Posts Tagged ‘reverse mortgages dallas’

A reverse mortgage is a home equity conversion. Reverse mortgage payments to the borrower can either be disbursed monthly or a one time payment. A reverse mortgage is secured by a deed of trust. The mortgage becomes due and payable when a borrower dies and the property is not the principal residence of at least one surviving borrower.

 

If the property is sold, or transferred without retaining at least one of the borrowers on title the note also becomes due and payable. Once the request is made the borrower has thirty days to pay, sell the property, or give the lender a deed in lieu of foreclosure to satisfy the loan.

 

The benefits of a reverse mortgage are having tax-free funds as long as you live in your home. The reason the money is tax-free is because it is loan money. The loan does not have to be repaid as long as you live in the home. This also applies if you have to move to assisted living outside of the residence. There typically is not an income, medical or credit requirement. You do retain ownership of your home for your life as long as you reside in the home and pay all insurances and taxes, along with maintaining the home.

 

This type of loan can be a way to pass your estate to your loved ones while alive without tax penalties.
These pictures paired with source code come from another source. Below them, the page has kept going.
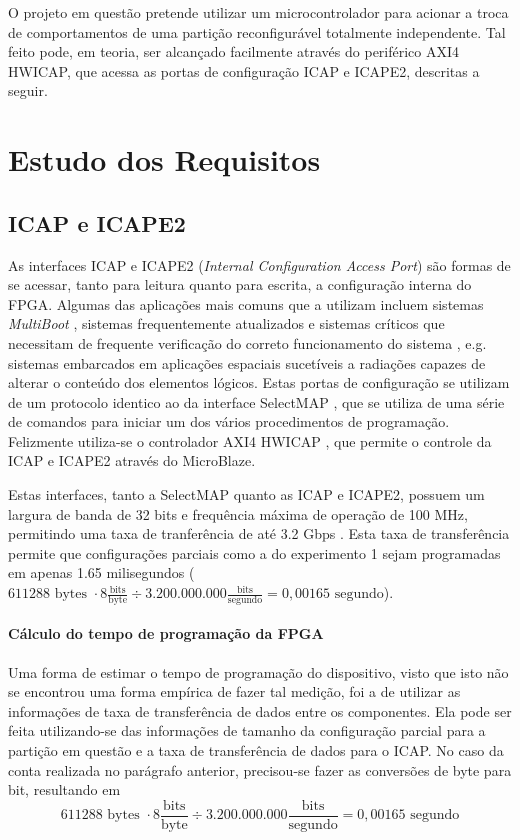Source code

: \documentclass[11pt,a4paper,oneside]{book}
\begin{document}
O projeto em questão pretende utilizar um microcontrolador para acionar a troca de comportamentos de uma partição reconfigurável totalmente independente.
Tal feito pode, em teoria, ser alcançado facilmente através do periférico AXI4 HWICAP, que acessa as portas de configuração ICAP e ICAPE2, descritas a seguir.

\section{Estudo dos Requisitos}
\subsection{ICAP e ICAPE2}
As interfaces ICAP e ICAPE2 (\textit{Internal Configuration Access Port}) são formas de se acessar, tanto para leitura quanto para escrita, a configuração interna do FPGA.
Algumas das aplicações mais comuns que a utilizam incluem sistemas \textit{MultiBoot} \cite{xapp468, xapp1100}, sistemas frequentemente atualizados e sistemas críticos que necessitam de frequente verificação do correto funcionamento do sistema \cite{xapp468, xapp887}, e.g. sistemas embarcados em aplicações espaciais sucetíveis a radiações capazes de alterar o conteúdo dos elementos lógicos. 
Estas portas de configuração se utilizam de um protocolo identico ao da interface SelectMAP \cite{wp374, ug702}, que se utiliza de uma série de comandos para iniciar um dos vários procedimentos de programação.
Felizmente utiliza-se o controlador AXI4 HWICAP \cite{ds817}, que permite o controle da ICAP e ICAPE2 através do MicroBlaze.

Estas interfaces, tanto a SelectMAP quanto as ICAP e ICAPE2, possuem um largura de banda de 32 bits e frequência máxima de operação de 100 MHz, permitindo uma taxa de tranferência de até 3.2 Gbps \cite{ug702}.
Esta taxa de transferência permite que configurações parciais como a do experimento 1 sejam programadas em apenas 1.65 milisegundos ($611288\text{ bytes }\cdot8\frac{\text{bits}}{\text{byte}}\div3.200.000.000\frac{\text{bits}}{\text{segundo}} = 0,00165 \text{ segundo}$).

\paragraph{Cálculo do tempo de programação da FPGA}
Uma forma de estimar o tempo de programação do dispositivo, visto que isto não se encontrou uma forma empírica de fazer tal medição, foi a de utilizar as informações de taxa de transferência de dados entre os componentes.
Ela pode ser feita utilizando-se das informações de tamanho da configuração parcial para a partição em questão e a taxa de transferência de dados para o ICAP.
No caso da conta realizada no parágrafo anterior, precisou-se fazer as conversões de byte para bit, resultando em 
$$611288\text{ bytes }\cdot8\frac{\text{bits}}{\text{byte}}\div3.200.000.000\frac{\text{bits}}{\text{segundo}} = 0,00165 \text{ segundo}$$
\end{document}
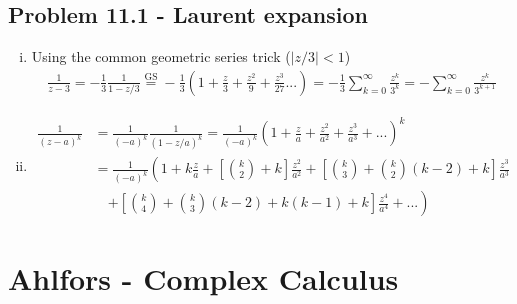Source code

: \documentclass[10pt,a4paper]{book}
\theoremstyle{definition}
\begin{document}
\subsection{Problem 11.1 - Laurent expansion}
\begin{enumerate}[(i)]
\item Using the common geometric series trick ($|z/3|<1$)
\begin{align}
\frac{1}{z-3}=-\frac{1}{3}\frac{1}{1-z/3}
\overset{\text{GS}}{=}-\frac{1}{3}\left(1+\frac{z}{3}+\frac{z^2}{9}+\frac{z^3}{27}...\right)
=-\frac{1}{3}\sum_{k=0}^\infty\frac{z^k}{3^k}
=-\sum_{k=0}^\infty\frac{z^k}{3^{k+1}}
\end{align}

\item
\begin{align}
\frac{1}{(z-a)^k}
&=\frac{1}{(-a)^k}\frac{1}{(1-z/a)^k}
=\frac{1}{(-a)^k}\left(1+\frac{z}{a}+\frac{z^2}{a^2}+\frac{z^3}{a^3}+...\right)^k\\
&=\frac{1}{(-a)^k}\left(
1+k\frac{z}{a}
+\left[\binom{k}{2}+k\right]\frac{z^2}{a^2}
+\left[\binom{k}{3}+\binom{k}{2}(k-2)+k\right]\frac{z^3}{a^3}\right.\\
&\quad\left.
+\left[\binom{k}{4}+\binom{k}{3}(k-2)+k(k-1)+k\right]\frac{z^4}{a^4}
+...\right)
\end{align}
\end{enumerate}


\section{{\sc Ahlfors} - Complex Calculus}
\end{document}
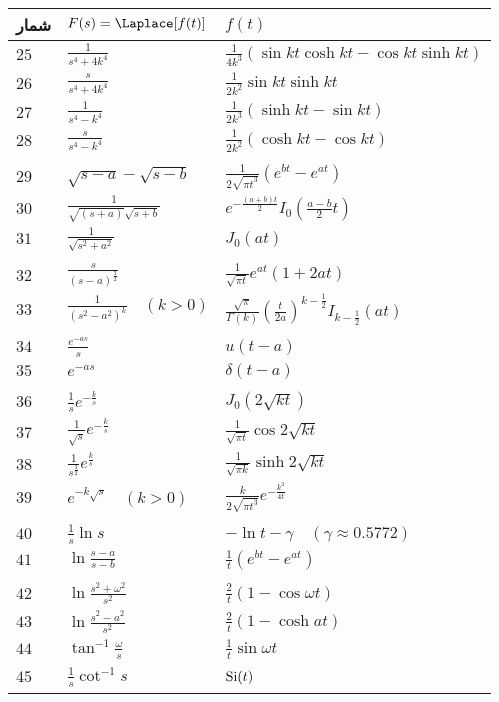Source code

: \begin{table}
\centering
\begin{tabular}{lll}
شمار & $F(s)=\Laplace[f(t)]$ & $f(t)$ \Tstrut \\
\hline 
$25$ & $\frac{1}{s^4+4k^4}$ & $\frac{1}{4k^3}(\sin kt\cosh kt-\cos kt\sinh kt)$  \Tstrut\\
$26$ & $\frac{s}{s^4+4k^4}$ & $\frac{1}{2k^2}\sin kt \sinh kt$ \Tstrut\\
$27$ & $\frac{1}{s^4-k^4}$ & $\frac{1}{2k^3} (\sinh kt-\sin kt)$ \Tstrut\\
$28$ & $\frac{s}{s^4-k^4}$ & $\frac{1}{2k^2}(\cosh kt-\cos kt)$\Tstrut \\
\\
$29$ & $\sqrt{s-a}-\sqrt{s-b}$ & $\frac{1}{2\sqrt{\pi t^3}} (e^{bt}-e^{at})$  \Tstrut\\
$30$ & $\frac{1}{\sqrt{(s+a)}\sqrt{s+b}}$ & $e^{-\frac{(a+b)t}{2}} I_0 \left(\frac{a-b}{2}t\right)$  \Tstrut\\
$31$ & $\frac{1}{\sqrt{s^2+a^2}}$ & $J_0(at)$  \Tstrut\\
\\
$32$ & $\frac{s}{(s-a)^{\frac{3}{2}}}$ & $\frac{1}{\sqrt{\pi t}}e^{at}(1+2at)$  \Tstrut\\
$33$ & $\frac{1}{(s^2-a^2)^k} \quad (k>0)$ & $\frac{\sqrt{\pi}}{\Gamma(k)} \left(\frac{t}{2a}\right)^{k-\tfrac{1}{2}} I_{k-\tfrac{1}{2}}(at)$  \Tstrut\\
\\
$34$ & $\frac{e^{-as}}{s}$ & $u(t-a)$  \Tstrut\\
$35$ & $e^{-as}$ & $\delta(t-a)$  \Tstrut\\
\\
$36$ & $\frac{1}{s}e^{-\tfrac{k}{s}}$ & $J_0(2\sqrt{kt})$  \Tstrut\\
$37$ & $\frac{1}{\sqrt{s}}e^{-\tfrac{k}{s}}$ & $\frac{1}{\sqrt{\pi t}}\cos 2\sqrt{kt}$  \Tstrut\\
$38$ & $\frac{1}{s^{\tfrac{3}{2}}}e^{\tfrac{k}{s}}$ & $\frac{1}{\sqrt{\pi k}}\sinh 2\sqrt{kt}$  \Tstrut\\
$39$ & $e^{-k\sqrt{s}} \quad (k>0)$ & $\frac{k}{2\sqrt{\pi t^3}}e^{-\tfrac{k^2}{4t}}$  \Tstrut\\
\\
$40$ & $\frac{1}{s}\ln s$ & $-\ln t-\gamma \quad (\gamma \approx 0.5772)$  \Tstrut\\
$41$ & $\ln \frac{s-a}{s-b}$ & $\frac{1}{t}(e^{bt}-e^{at})$  \Tstrut\\
\\
$42$ & $\ln \frac{s^2+\omega^2}{s^2}$ & $\frac{2}{t}(1-\cos \omega t)$  \Tstrut\\
$43$ & $\ln \frac{s^2-a^2}{s^2}$ & $\frac{2}{t}(1-\cosh at)$  \Tstrut\\
$44$ & $\tan^{-1} \frac{\omega}{s}$ & $\frac{1}{t}\sin \omega t$  \Tstrut\\
$45$ & $\frac{1}{s}\cot^{-1} s $ & $\textup{Si} (t)  \Tstrut \Bstrut$
\end{tabular}
\end{table}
How you spend the money is up to you, just remember a reverse mortgage is a lender using the equity in your home, which has to be free and clear of any other lien, to give you a reverse mortgage.

 

If you are planning to leave your home to dallas reverse mortgage loans relatives, they would have to satisfy the reverse mortgage loan to keep the home from going into foreclosure.

 

A reverse mortgage is not the full value of the home. The value limit is based on the lowest selling margins for your area. So if your home is worth $431,000 in today’s market the home value limit may be $362,790 yielding a loan principal limit of approximately $259,395 minus all fees to be approximately, $17,125 to give you $236,621 as your net principal limit. This is based on the borrower taking monthly payments which yields a higher amount of a loan given versus taking a one lump sum which yields less benefit of the equity.